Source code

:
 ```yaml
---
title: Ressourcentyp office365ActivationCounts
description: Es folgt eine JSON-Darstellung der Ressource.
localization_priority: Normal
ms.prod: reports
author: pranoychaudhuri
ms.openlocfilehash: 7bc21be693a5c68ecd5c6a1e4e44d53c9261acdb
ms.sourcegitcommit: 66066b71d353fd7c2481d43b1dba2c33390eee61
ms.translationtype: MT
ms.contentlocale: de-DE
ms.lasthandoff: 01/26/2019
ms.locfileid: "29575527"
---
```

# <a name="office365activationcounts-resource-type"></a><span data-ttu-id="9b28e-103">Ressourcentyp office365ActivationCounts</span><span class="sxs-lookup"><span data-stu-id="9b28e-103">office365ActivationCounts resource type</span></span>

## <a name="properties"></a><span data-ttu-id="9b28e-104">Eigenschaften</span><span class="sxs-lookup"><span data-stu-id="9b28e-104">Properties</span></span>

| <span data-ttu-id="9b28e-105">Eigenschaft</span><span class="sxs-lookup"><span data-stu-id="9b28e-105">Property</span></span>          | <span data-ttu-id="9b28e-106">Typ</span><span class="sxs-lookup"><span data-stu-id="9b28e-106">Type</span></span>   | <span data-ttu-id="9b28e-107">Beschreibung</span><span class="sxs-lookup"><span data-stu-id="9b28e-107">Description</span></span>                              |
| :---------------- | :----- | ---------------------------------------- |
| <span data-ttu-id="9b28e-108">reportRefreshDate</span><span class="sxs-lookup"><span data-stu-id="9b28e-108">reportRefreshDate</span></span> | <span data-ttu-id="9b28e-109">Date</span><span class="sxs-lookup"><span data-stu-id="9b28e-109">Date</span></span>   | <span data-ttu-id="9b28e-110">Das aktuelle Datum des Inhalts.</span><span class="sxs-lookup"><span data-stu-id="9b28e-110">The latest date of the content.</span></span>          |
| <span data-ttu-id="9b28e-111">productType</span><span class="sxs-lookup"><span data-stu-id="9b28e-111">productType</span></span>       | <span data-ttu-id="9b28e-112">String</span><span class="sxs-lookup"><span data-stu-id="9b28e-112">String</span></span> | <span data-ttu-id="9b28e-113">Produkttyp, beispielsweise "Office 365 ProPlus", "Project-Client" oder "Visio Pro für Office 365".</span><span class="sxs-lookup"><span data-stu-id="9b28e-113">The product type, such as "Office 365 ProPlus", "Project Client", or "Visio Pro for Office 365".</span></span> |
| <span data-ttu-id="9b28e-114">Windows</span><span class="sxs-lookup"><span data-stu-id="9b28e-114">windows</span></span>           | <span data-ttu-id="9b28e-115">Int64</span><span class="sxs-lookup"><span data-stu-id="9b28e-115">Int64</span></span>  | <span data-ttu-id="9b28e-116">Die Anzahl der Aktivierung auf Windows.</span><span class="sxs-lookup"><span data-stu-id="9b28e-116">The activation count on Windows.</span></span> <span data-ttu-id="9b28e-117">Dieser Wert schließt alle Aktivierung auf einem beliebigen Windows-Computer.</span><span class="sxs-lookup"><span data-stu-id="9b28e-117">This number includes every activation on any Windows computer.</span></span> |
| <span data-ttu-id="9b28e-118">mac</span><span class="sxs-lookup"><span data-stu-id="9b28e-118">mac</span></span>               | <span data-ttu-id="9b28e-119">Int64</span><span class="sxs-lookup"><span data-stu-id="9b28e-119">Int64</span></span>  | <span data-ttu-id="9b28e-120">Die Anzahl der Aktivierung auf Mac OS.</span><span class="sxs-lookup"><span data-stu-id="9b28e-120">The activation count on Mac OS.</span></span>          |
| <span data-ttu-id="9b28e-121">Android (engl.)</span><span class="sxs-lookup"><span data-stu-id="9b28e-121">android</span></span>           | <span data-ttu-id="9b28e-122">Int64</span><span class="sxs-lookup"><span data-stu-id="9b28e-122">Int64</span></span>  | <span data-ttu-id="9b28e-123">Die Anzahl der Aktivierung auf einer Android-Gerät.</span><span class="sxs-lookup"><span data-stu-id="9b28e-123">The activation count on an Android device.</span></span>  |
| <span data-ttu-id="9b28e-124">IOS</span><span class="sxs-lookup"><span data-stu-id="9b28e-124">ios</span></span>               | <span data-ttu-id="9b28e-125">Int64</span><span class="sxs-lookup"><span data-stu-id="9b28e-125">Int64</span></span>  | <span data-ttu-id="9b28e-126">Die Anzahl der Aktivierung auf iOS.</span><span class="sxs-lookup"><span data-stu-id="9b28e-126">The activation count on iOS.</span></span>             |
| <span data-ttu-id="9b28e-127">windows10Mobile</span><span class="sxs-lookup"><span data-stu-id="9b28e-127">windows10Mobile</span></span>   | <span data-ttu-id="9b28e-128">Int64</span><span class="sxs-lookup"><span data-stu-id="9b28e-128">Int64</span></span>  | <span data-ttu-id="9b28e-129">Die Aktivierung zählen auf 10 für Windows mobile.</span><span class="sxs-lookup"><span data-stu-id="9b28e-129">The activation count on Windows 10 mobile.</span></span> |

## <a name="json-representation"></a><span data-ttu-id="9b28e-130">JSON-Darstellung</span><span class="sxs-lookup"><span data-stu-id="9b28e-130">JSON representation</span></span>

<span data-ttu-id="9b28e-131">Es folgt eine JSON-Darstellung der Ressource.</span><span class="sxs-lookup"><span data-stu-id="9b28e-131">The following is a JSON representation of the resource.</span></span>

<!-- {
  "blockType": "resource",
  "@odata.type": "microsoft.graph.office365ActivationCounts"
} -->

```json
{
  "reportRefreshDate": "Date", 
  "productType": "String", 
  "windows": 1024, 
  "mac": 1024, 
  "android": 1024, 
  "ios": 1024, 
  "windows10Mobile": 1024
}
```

•••

Task to complete: Count the lines of the records that include the word "String", please, and report the number alone.

Written solution: 2